What is being asked » How do the lines below between the ones holding "### 2.1. Mimari" and "### 2.4. Varsayımlar", inclusive, read? Give them again exactly, with no other lines.

Top of Entries supplied

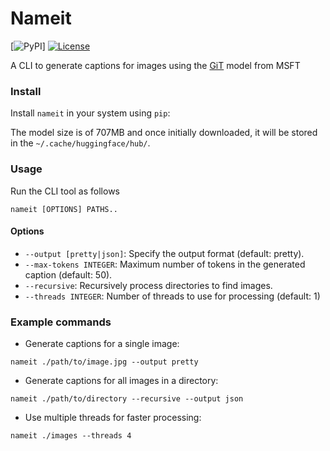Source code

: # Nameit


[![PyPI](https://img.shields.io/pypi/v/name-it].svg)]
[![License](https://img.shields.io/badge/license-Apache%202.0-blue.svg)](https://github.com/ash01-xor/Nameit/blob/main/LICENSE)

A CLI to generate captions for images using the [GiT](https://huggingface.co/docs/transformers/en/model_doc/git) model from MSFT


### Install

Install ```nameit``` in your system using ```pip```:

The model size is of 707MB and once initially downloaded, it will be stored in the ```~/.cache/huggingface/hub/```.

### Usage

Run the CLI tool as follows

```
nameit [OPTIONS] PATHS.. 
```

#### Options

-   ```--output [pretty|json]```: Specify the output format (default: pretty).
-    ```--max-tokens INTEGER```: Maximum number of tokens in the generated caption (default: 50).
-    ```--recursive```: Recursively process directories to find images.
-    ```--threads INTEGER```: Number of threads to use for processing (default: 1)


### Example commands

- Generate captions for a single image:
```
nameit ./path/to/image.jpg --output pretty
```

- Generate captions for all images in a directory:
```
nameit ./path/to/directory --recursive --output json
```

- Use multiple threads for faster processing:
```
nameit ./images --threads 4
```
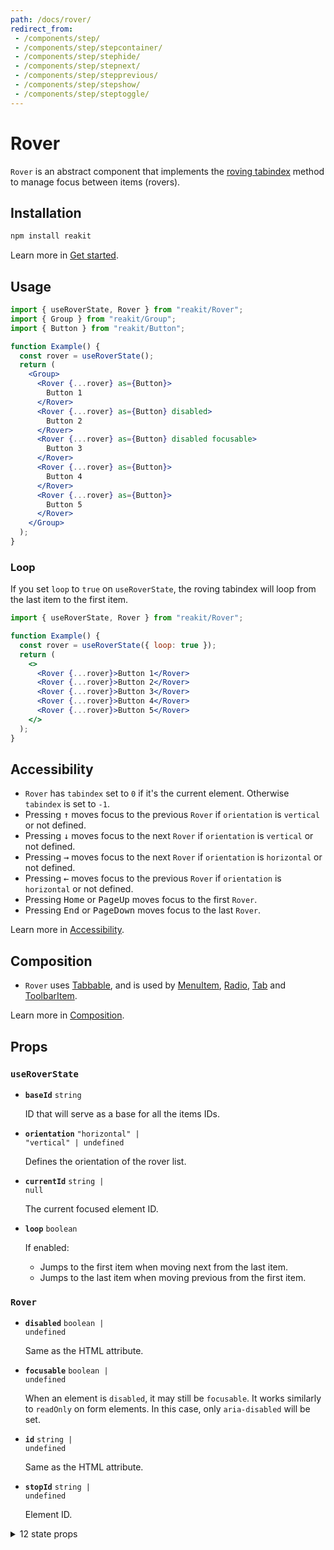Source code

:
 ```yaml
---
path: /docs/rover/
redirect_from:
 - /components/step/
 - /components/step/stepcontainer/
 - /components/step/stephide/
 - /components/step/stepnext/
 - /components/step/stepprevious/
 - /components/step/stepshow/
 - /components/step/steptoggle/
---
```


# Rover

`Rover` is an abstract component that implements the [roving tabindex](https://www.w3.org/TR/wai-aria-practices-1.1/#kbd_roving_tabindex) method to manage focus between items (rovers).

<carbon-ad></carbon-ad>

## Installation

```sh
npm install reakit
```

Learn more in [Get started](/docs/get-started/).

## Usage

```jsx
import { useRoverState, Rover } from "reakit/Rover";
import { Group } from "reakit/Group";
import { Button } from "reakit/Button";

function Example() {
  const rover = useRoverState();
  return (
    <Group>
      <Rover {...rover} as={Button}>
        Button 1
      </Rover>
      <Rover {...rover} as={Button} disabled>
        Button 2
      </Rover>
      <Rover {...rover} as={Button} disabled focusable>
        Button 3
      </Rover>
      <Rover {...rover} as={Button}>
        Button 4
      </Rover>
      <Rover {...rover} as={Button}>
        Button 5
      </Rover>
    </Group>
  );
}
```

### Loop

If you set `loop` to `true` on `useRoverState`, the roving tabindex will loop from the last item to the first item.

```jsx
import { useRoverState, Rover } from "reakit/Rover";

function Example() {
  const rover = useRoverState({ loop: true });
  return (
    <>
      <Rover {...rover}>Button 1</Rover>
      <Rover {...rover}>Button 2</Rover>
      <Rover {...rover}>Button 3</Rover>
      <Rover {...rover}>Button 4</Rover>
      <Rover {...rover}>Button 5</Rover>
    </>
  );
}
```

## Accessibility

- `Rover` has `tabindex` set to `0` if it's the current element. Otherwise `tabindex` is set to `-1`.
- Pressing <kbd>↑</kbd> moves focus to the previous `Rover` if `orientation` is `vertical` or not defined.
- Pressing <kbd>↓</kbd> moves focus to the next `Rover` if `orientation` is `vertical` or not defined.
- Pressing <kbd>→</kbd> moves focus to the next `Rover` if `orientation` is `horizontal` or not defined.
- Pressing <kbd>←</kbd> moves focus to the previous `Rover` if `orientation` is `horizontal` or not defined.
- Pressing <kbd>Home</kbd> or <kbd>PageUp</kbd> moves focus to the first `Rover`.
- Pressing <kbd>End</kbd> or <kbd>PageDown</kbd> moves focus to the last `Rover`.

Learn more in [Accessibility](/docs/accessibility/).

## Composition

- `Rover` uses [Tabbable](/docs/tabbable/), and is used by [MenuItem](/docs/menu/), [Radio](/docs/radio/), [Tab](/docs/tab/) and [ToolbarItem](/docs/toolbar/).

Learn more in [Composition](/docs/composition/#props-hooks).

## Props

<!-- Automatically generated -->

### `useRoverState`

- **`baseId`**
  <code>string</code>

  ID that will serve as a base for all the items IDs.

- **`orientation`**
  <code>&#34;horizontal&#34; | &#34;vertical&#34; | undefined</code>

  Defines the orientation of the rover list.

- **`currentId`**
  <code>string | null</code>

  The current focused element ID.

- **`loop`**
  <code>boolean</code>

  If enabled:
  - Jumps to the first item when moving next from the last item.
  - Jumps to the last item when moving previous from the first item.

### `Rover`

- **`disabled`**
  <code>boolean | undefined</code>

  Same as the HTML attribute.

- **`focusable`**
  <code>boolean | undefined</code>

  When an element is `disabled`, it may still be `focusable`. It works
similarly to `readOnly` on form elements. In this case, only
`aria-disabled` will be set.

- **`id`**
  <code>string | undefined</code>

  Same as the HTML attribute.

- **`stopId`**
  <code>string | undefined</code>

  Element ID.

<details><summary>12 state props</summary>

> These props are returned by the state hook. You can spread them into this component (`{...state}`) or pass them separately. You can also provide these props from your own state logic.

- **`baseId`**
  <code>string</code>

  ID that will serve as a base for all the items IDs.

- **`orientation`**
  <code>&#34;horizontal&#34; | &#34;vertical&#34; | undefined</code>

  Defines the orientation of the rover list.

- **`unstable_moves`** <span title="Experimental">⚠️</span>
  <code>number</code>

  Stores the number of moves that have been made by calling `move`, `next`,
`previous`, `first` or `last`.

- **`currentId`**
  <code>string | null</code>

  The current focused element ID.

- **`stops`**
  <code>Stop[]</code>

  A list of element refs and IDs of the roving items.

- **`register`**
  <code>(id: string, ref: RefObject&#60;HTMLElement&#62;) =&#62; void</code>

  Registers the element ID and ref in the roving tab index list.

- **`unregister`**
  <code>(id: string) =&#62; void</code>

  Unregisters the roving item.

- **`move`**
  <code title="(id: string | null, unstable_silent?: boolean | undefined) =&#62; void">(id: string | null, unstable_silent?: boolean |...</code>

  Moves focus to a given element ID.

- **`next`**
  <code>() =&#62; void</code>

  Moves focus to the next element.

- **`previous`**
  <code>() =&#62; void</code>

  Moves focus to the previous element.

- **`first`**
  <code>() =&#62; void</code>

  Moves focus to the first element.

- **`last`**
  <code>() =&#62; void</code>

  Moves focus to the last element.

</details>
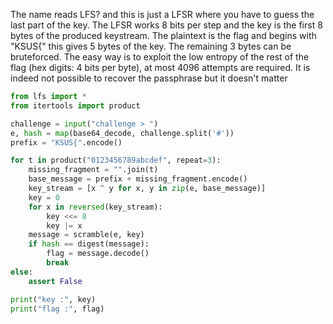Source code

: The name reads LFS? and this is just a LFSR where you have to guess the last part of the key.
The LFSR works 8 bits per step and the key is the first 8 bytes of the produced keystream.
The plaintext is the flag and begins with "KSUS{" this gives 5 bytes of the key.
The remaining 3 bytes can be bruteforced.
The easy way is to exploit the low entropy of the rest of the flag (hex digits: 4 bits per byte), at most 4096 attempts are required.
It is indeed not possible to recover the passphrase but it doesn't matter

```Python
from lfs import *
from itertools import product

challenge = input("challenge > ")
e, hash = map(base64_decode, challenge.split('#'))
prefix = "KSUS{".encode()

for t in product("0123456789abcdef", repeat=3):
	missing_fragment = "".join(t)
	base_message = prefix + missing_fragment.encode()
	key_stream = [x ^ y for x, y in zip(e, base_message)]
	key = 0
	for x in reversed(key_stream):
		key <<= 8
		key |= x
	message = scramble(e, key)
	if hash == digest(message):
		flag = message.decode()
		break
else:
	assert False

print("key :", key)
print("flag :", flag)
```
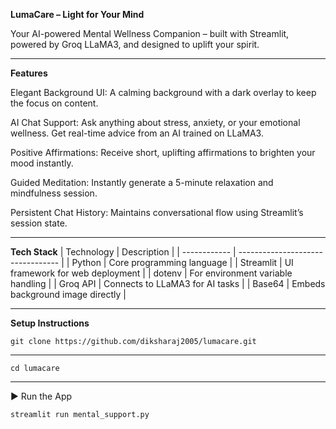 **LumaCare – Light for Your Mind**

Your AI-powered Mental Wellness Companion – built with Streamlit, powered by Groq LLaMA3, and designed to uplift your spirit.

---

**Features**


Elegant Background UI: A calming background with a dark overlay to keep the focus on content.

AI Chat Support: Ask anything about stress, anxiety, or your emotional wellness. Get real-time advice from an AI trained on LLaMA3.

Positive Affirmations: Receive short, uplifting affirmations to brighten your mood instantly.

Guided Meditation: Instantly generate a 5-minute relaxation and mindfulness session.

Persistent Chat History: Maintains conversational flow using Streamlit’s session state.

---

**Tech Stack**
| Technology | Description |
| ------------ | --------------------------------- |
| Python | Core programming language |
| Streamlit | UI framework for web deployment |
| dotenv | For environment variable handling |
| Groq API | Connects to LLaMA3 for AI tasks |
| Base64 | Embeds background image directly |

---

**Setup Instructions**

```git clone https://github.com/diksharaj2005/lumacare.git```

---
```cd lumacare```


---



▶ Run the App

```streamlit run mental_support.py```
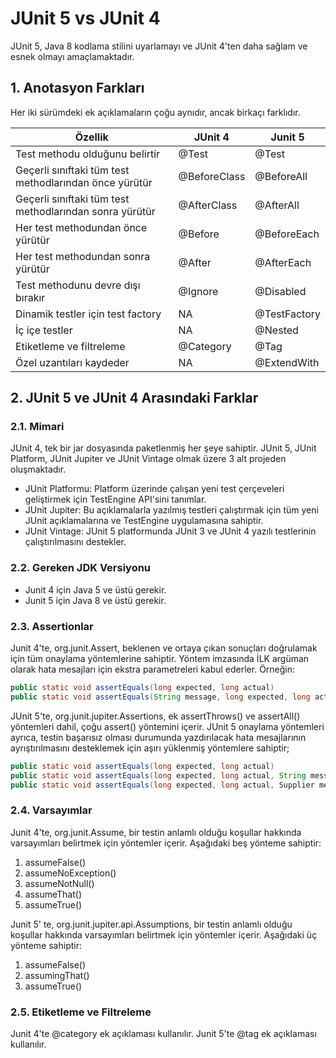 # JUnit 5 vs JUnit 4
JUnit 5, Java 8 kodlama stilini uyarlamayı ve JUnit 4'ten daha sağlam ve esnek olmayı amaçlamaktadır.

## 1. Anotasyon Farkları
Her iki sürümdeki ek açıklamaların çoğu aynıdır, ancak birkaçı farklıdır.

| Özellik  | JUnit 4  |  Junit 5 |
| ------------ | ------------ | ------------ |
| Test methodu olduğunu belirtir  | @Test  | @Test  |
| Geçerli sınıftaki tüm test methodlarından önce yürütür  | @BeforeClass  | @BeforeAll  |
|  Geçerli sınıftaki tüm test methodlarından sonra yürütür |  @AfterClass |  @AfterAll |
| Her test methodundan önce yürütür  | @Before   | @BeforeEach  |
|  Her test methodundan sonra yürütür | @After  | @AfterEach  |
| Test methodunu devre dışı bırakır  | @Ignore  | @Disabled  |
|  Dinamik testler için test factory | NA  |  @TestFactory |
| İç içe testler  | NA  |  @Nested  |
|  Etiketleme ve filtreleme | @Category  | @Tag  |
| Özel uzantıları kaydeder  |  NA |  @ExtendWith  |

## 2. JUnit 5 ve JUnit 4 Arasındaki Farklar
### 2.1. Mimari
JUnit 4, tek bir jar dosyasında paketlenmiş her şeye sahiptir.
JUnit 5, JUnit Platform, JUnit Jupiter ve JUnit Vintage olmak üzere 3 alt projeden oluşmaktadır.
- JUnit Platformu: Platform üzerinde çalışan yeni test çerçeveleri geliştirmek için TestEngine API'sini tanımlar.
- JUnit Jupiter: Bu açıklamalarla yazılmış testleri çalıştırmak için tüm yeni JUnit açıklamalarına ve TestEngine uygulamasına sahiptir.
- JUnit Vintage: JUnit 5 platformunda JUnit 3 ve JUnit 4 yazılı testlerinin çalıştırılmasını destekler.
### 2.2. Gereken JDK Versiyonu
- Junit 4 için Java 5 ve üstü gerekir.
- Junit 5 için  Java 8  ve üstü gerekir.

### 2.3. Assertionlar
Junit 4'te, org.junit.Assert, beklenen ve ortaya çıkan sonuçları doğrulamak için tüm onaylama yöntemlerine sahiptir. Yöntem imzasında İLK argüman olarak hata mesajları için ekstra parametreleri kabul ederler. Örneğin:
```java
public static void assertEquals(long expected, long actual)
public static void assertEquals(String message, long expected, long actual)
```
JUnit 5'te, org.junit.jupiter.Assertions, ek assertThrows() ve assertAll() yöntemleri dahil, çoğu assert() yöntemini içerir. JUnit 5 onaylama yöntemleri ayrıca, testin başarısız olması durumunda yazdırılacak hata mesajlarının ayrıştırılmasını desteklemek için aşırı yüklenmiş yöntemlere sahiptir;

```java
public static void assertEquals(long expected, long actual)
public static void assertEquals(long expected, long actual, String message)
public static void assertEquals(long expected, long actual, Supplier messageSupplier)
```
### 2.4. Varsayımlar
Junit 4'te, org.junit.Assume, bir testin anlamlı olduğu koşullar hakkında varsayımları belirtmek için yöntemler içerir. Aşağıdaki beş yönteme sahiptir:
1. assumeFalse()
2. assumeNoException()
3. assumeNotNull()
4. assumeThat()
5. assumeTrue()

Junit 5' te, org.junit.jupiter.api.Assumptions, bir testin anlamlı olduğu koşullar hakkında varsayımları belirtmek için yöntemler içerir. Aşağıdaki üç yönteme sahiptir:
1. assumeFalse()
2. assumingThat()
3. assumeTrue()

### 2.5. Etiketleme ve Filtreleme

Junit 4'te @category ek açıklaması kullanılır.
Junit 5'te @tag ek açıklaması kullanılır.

Bottom of Entries supplied

Solution »
### 2.1. Mimari
JUnit 4, tek bir jar dosyasında paketlenmiş her şeye sahiptir.
JUnit 5, JUnit Platform, JUnit Jupiter ve JUnit Vintage olmak üzere 3 alt projeden oluşmaktadır.
- JUnit Platformu: Platform üzerinde çalışan yeni test çerçeveleri geliştirmek için TestEngine API'sini tanımlar.
- JUnit Jupiter: Bu açıklamalarla yazılmış testleri çalıştırmak için tüm yeni JUnit açıklamalarına ve TestEngine uygulamasına sahiptir.
- JUnit Vintage: JUnit 5 platformunda JUnit 3 ve JUnit 4 yazılı testlerinin çalıştırılmasını destekler.
### 2.2. Gereken JDK Versiyonu
- Junit 4 için Java 5 ve üstü gerekir.
- Junit 5 için  Java 8  ve üstü gerekir.

### 2.3. Assertionlar
Junit 4'te, org.junit.Assert, beklenen ve ortaya çıkan sonuçları doğrulamak için tüm onaylama yöntemlerine sahiptir. Yöntem imzasında İLK argüman olarak hata mesajları için ekstra parametreleri kabul ederler. Örneğin:
```java
public static void assertEquals(long expected, long actual)
public static void assertEquals(String message, long expected, long actual)
```
JUnit 5'te, org.junit.jupiter.Assertions, ek assertThrows() ve assertAll() yöntemleri dahil, çoğu assert() yöntemini içerir. JUnit 5 onaylama yöntemleri ayrıca, testin başarısız olması durumunda yazdırılacak hata mesajlarının ayrıştırılmasını desteklemek için aşırı yüklenmiş yöntemlere sahiptir;

```java
public static void assertEquals(long expected, long actual)
public static void assertEquals(long expected, long actual, String message)
public static void assertEquals(long expected, long actual, Supplier messageSupplier)
```
### 2.4. Varsayımlar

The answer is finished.